Page MenuHomePhabricator

Failover m5 master (db1128) to db1132 to upgrade its kernel
Closed, ResolvedPublic

Description

db1128 (m5 - master) needs its kernel upgraded, let's failover it to db1132

  • Reimage db1132
  • Move db1132 to m5 as slave

Databases on m5 (excluding labswiki, as hopefully it won't be there once this is ready to happen):

labsdbaccounts
mailman3
mailman3web
striker
test_labsdbaccounts
toolhub

When: Tuesday 23rd Nov at 14:00 UTC

Failover process

OLD MASTER: db1128

NEW MASTER: db1132

  • Decrease m5-master TTL to 1M
  • Check configuration differences between new and old master

$ pt-config-diff h=db1128.eqiad.wmnet,F=/root/.my.cnf h=db1132.eqiad.wmnet,F=/root/.my.cnf

  • Silence alerts on all hosts
  • Topology changes: move everything under db1132

db-switchover --timeout=15 --only-slave-move db1128.eqiad.wmnet db1132.eqiad.wmnet

puppet agent -tv && cat /etc/haproxy/conf.d/db-master.cfg

  • Start the failover: !log Failover m5 from db1128 to db1132 - T288720
  • DB switchover

root@cumin1001:~/wmfmariadbpy/wmfmariadbpy# db-switchover --skip-slave-move db1128 db1132

  • Reload haproxies
dbproxy1017:   systemctl reload haproxy && echo "show stat" | socat /run/haproxy/haproxy.sock stdio
dbproxy1021:   systemctl reload haproxy && echo "show stat" | socat /run/haproxy/haproxy.sock stdio
  • kill connections on the old master (db1128)
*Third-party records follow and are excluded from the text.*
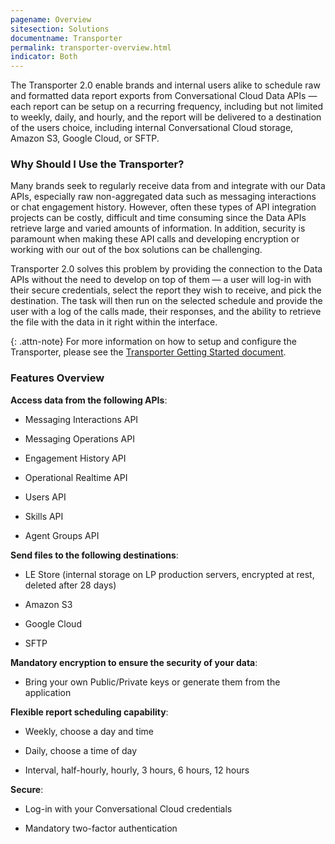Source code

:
 ```yaml
---
pagename: Overview
sitesection: Solutions
documentname: Transporter
permalink: transporter-overview.html
indicator: Both
---
```


The Transporter 2.0 enable brands and internal users alike to schedule raw and formatted data report exports from Conversational Cloud Data APIs — each report can be setup on a recurring frequency, including but not limited to weekly, daily, and hourly, and the report will be delivered to a destination of the users choice, including internal Conversational Cloud storage, Amazon S3, Google Cloud, or SFTP.

### Why Should I Use the Transporter?

Many brands seek to regularly receive data from and integrate with our Data APIs, especially raw non-aggregated data such as messaging interactions or chat engagement history.  However, often these types of API integration projects can be costly, difficult and time consuming since the Data APIs retrieve large and varied amounts of information. In addition, security is paramount when making these API calls and developing encryption or working with our out of the box solutions can be challenging.

Transporter 2.0 solves this problem by providing the connection to the Data APIs without the need to develop on top of them — a user will log-in with their secure credentials, select the report they wish to receive, and pick the destination. The task will then run on the selected schedule and provide the user with a log of the calls made, their responses, and the ability to retrieve the file with the data in it right within the interface.

{: .attn-note}
For more information on how to setup and configure the Transporter, please see the [Transporter Getting Started document](transporter-getting-started.html).

### Features Overview

**Access data from the following APIs**:

* Messaging Interactions API

* Messaging Operations API

* Engagement History API

* Operational Realtime API

* Users API

* Skills API

* Agent Groups API

**Send files to the following destinations**:

* LE Store (internal storage on LP production servers, encrypted at rest, deleted after 28 days)

* Amazon S3

* Google Cloud

* SFTP

**Mandatory encryption to ensure the security of your data**:

* Bring your own Public/Private keys or generate them from the application

**Flexible report scheduling capability**:

* Weekly, choose a day and time

* Daily, choose a time of day

* Interval, half-hourly, hourly, 3 hours, 6 hours, 12 hours

**Secure**:

* Log-in with your Conversational Cloud credentials

* Mandatory two-factor authentication
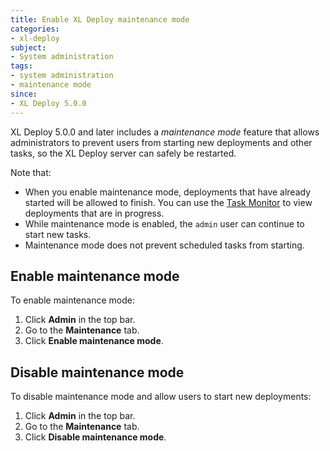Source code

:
 ```yaml
---
title: Enable XL Deploy maintenance mode
categories:
- xl-deploy
subject:
- System administration
tags:
- system administration
- maintenance mode
since:
- XL Deploy 5.0.0
---
```


XL Deploy 5.0.0 and later includes a *maintenance mode* feature that allows administrators to prevent users from starting new deployments and other tasks, so the XL Deploy server can safely be restarted.

Note that:

* When you enable maintenance mode, deployments that have already started will be allowed to finish. You can use the [Task Monitor](/xl-deploy/how-to/monitor-and-reassign-deployment-tasks.html) to view deployments that are in progress.
* While maintenance mode is enabled, the `admin` user can continue to start new tasks.
* Maintenance mode does not prevent scheduled tasks from starting.

## Enable maintenance mode

To enable maintenance mode:

1. Click **Admin** in the top bar.
2. Go to the **Maintenance** tab.
3. Click **Enable maintenance mode**.

## Disable maintenance mode

To disable maintenance mode and allow users to start new deployments:

1. Click **Admin** in the top bar.
2. Go to the **Maintenance** tab.
3. Click **Disable maintenance mode**.
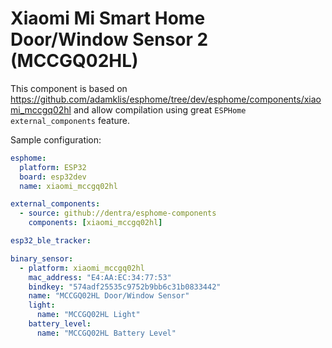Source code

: # Xiaomi Mi Smart Home Door/Window Sensor 2 (MCCGQ02HL)

This component is based on https://github.com/adamklis/esphome/tree/dev/esphome/components/xiaomi_mccgq02hl
and allow compilation using great `ESPHome` `external_components` feature.

Sample configuration:
```yaml
esphome:
  platform: ESP32
  board: esp32dev
  name: xiaomi_mccgq02hl

external_components:
  - source: github://dentra/esphome-components
    components: [xiaomi_mccgq02hl]

esp32_ble_tracker:

binary_sensor:
  - platform: xiaomi_mccgq02hl
    mac_address: "E4:AA:EC:34:77:53"
    bindkey: "574adf25535c9752b9bb6c31b0833442"
    name: "MCCGQ02HL Door/Window Sensor"
    light:
      name: "MCCGQ02HL Light"
    battery_level:
      name: "MCCGQ02HL Battery Level"
```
pt-kill --print --kill --victims all --match-all F=/dev/null,S=/run/mysqld/mysql.sock

Event Timeline

There are a very large number of changes, so older changes are hidden. Show Older Changes

This switchover needs to be done AFTER we have moved wikitech out (T167973) of m5.
So I don't expect this switchover to be done before October.

@Legoktm @Ladsgroup cloud-services-team adding you to this tag as you have services running here that will be affected by this failover.
The failover means around 1-2 minutes of read only time (the DNS TTL for m5-master.eqiad.wmnet will be 1 minute).
Keep in mind that right now m5 doesn't use the proxies, and that's why it needs to be done via DNS change. I am in process of re-enabling back the proxies on m5 (T288093) but it cannot happen until wikitech is moved to s6, and it won't happen in between that and this anyways.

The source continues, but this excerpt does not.